Congress Halfway to Abolishing Obamacare's 'Death Panel'

"[The IPAB] emphasizes payment reductions at the expense of real Medicare reform."

On Thursday, the House of Representatives voted to repeal a key component of Obama’s oft-maligned (and ironically named) Affordable Care Act. During the debate over the act seven years ago, Republicans stood against a board which was vested with the disturbing power to ration medical care for patients.  

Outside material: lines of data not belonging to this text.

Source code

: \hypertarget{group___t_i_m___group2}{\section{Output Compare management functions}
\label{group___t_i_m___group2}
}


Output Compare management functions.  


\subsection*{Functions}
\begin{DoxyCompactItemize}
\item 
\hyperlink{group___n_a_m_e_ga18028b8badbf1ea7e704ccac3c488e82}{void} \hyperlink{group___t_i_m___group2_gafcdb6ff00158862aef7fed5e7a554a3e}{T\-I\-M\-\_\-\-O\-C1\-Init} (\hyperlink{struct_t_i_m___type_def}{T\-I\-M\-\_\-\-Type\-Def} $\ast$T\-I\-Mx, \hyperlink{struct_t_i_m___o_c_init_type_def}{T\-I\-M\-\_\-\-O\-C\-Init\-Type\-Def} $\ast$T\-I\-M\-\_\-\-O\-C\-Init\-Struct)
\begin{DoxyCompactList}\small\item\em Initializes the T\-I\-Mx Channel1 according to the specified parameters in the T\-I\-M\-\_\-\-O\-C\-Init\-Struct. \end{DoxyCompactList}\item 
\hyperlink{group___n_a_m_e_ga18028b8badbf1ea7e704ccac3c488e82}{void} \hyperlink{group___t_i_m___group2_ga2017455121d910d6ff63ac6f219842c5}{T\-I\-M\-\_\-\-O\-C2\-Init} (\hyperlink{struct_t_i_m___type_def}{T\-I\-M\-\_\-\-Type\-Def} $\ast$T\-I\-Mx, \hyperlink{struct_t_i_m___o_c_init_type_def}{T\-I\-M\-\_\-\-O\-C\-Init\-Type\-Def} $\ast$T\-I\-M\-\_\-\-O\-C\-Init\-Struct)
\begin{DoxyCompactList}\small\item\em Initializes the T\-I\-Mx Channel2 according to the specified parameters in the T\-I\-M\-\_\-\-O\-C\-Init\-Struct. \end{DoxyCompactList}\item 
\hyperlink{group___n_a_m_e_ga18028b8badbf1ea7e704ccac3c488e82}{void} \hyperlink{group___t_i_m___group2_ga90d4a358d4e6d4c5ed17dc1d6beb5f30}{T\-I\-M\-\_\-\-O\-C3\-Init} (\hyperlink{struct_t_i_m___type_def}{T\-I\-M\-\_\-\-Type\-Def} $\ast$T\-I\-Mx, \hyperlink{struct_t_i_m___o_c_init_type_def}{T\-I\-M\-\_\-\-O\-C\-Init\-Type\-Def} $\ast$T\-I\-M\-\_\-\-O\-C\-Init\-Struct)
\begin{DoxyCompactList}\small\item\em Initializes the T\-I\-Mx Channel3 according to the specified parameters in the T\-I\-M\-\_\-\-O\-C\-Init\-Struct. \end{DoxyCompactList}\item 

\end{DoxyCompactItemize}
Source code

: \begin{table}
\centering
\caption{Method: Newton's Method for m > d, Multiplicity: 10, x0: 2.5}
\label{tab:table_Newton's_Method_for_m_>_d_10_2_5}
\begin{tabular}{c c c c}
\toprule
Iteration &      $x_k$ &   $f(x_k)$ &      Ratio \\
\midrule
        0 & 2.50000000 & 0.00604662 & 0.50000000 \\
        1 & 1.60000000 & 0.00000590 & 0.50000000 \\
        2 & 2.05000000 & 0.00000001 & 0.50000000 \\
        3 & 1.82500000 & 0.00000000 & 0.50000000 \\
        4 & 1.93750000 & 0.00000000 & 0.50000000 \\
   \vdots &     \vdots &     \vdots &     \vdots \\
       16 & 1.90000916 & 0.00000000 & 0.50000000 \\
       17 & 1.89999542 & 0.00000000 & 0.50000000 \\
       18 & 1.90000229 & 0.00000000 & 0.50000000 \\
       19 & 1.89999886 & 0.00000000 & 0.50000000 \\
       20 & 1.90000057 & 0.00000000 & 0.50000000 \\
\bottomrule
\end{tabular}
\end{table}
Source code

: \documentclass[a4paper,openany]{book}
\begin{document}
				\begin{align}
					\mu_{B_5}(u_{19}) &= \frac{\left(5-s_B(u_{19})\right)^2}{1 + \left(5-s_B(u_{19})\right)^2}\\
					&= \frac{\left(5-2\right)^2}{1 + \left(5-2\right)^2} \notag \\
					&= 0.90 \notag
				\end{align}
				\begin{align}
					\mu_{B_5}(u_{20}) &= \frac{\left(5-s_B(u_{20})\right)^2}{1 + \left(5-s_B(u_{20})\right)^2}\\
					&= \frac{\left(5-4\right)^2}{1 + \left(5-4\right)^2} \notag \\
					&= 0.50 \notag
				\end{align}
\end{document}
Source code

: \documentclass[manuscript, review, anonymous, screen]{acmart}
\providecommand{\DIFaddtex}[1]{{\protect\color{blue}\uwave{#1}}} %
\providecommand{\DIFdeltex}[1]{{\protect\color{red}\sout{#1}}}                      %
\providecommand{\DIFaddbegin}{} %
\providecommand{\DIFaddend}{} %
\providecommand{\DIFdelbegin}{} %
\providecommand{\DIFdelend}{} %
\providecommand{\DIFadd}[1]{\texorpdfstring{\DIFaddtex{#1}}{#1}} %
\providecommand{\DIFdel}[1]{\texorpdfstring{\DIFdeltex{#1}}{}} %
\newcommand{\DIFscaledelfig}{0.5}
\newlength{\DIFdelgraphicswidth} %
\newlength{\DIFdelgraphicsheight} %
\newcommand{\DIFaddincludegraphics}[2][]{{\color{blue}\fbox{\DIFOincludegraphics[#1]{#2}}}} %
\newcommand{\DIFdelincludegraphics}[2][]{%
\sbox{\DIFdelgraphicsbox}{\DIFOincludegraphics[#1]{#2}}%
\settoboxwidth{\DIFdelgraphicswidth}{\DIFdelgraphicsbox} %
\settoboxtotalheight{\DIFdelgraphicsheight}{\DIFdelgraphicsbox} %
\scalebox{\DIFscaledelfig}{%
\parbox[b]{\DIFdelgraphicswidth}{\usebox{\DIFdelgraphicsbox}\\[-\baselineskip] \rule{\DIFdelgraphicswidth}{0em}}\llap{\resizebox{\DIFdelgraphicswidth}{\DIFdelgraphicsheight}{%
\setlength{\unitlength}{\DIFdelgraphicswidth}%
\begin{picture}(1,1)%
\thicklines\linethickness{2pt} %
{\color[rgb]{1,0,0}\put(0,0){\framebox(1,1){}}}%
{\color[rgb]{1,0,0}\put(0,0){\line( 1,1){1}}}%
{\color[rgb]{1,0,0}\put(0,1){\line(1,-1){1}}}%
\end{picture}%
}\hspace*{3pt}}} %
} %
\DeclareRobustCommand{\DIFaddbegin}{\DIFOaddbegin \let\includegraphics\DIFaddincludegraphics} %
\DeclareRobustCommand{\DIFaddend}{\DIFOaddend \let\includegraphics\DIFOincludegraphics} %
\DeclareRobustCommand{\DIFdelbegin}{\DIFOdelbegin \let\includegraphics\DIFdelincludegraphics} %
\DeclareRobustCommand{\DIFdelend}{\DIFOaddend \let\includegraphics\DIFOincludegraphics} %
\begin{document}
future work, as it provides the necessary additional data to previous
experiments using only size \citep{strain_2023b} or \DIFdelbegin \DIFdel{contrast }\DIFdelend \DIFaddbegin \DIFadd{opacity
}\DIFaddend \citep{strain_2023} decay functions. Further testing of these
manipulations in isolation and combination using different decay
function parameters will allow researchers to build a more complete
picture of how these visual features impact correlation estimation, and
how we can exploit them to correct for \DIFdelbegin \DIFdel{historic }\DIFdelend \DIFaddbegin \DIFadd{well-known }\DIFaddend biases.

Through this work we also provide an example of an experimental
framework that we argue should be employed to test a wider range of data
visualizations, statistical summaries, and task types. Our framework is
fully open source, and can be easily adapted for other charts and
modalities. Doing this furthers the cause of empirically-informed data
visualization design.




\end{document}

The notorious Independent Payment Advisory Board, nicknamed the “death panel” by critics, is controlled by 15 people at whose fingertips rests the degree of care to be received by the sick. The official aim of the board is to reduce Medicare while preserving coverage and quality of care. However, the American Enterprise Institute has noted:

“[The IPAB] emphasizes payment reductions at the expense of real Medicare reform. The constraints placed on what the IPAB can recommend were not accidental. The authors of the ACA support restraining Medicare spending, but only with government-imposed payment restrictions, not financial incentives.”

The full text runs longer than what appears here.